Rafael Nadal’s elaborate pre-serve routine will be put to the ultimate test at next week’s U.S. Open when a countdown clock makes its Grand Slam debut to help speed up play.
Nadal is a creature of habit and as he prepares to serve the Spaniard bounces the ball a few times, tugs at his shorts, pulls at the shirt on his shoulders, touches his nose and tucks his hair behind his ears before having a few more bounces.
But at the Aug. 27-Sept. 9 U.S. Open in New York the world number one will not have time to add more moves to his lengthy repertoire as a 25-second clock will tick down immediately after the chair umpire announces the score.
Nadal showed he was not bothered by the shot clock during a U.S. Open tune-up in Toronto where he lost only one set en route to collecting a record-extending 33rd Masters title.
The 32-year-old is not a fan of the new measure, although not due to concerns about receiving a time violation but rather because he feels it will diminish the quality of play.
“My experience in the world of tennis at the matches that became part of the history of our sport are not matches where the duration… is one hour thirty, you know?” said Nadal.

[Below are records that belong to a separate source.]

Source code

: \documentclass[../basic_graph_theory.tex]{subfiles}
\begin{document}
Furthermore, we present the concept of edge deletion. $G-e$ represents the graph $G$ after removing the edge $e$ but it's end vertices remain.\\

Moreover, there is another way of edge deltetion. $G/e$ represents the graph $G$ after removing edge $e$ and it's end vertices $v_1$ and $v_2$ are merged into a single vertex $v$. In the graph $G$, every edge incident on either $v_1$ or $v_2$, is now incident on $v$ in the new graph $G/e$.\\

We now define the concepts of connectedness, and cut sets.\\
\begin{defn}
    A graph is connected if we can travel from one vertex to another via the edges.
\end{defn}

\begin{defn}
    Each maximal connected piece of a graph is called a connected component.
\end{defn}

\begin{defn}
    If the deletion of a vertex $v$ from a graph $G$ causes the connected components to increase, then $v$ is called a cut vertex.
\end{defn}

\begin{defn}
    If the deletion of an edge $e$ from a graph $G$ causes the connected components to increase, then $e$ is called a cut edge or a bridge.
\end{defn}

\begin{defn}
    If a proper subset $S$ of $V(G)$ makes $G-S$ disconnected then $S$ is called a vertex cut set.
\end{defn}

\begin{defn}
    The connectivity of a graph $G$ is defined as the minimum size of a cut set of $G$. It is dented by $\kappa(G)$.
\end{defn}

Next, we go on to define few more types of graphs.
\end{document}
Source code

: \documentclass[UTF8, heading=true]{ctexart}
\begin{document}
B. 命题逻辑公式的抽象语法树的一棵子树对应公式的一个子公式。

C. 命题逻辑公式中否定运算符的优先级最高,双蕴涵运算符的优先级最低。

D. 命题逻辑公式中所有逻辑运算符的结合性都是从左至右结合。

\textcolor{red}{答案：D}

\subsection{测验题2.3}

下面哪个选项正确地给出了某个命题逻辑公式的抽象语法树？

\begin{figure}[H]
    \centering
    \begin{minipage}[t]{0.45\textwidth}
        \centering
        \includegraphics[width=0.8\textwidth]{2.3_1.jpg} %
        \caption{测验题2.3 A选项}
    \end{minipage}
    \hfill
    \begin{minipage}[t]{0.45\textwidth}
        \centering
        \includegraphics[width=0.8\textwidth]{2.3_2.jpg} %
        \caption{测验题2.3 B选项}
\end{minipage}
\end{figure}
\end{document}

“The matches that the people remember are matches that are epic, the matches that the people get involved (in).
“My experience is I don’t see people get crazy and involved in the match when the ball, all it goes (is) two or three times over the net every time,” he added.
“I see the people go crazy and enjoy and feel the passion for the sport when you have rallies of 15, 20 balls.
“…that’s my feeling. And when you have continuous rallies of that kind, you can’t be ready physically to play another point like this in 25 seconds. That’s my point of view.”
Novak Djokovic has also taken tennis idiosyncrasy to another level with a pre-serve routine in which he bounces the ball with his racket before shifting it to his left hand and bouncing it sometimes over 30 times before finally tossing it into the air.
The Wimbledon champion, who won last week’s U.S. Open tune-up in Cincinnati, said he was comfortable with the shot clock and did not feel it affected him negatively.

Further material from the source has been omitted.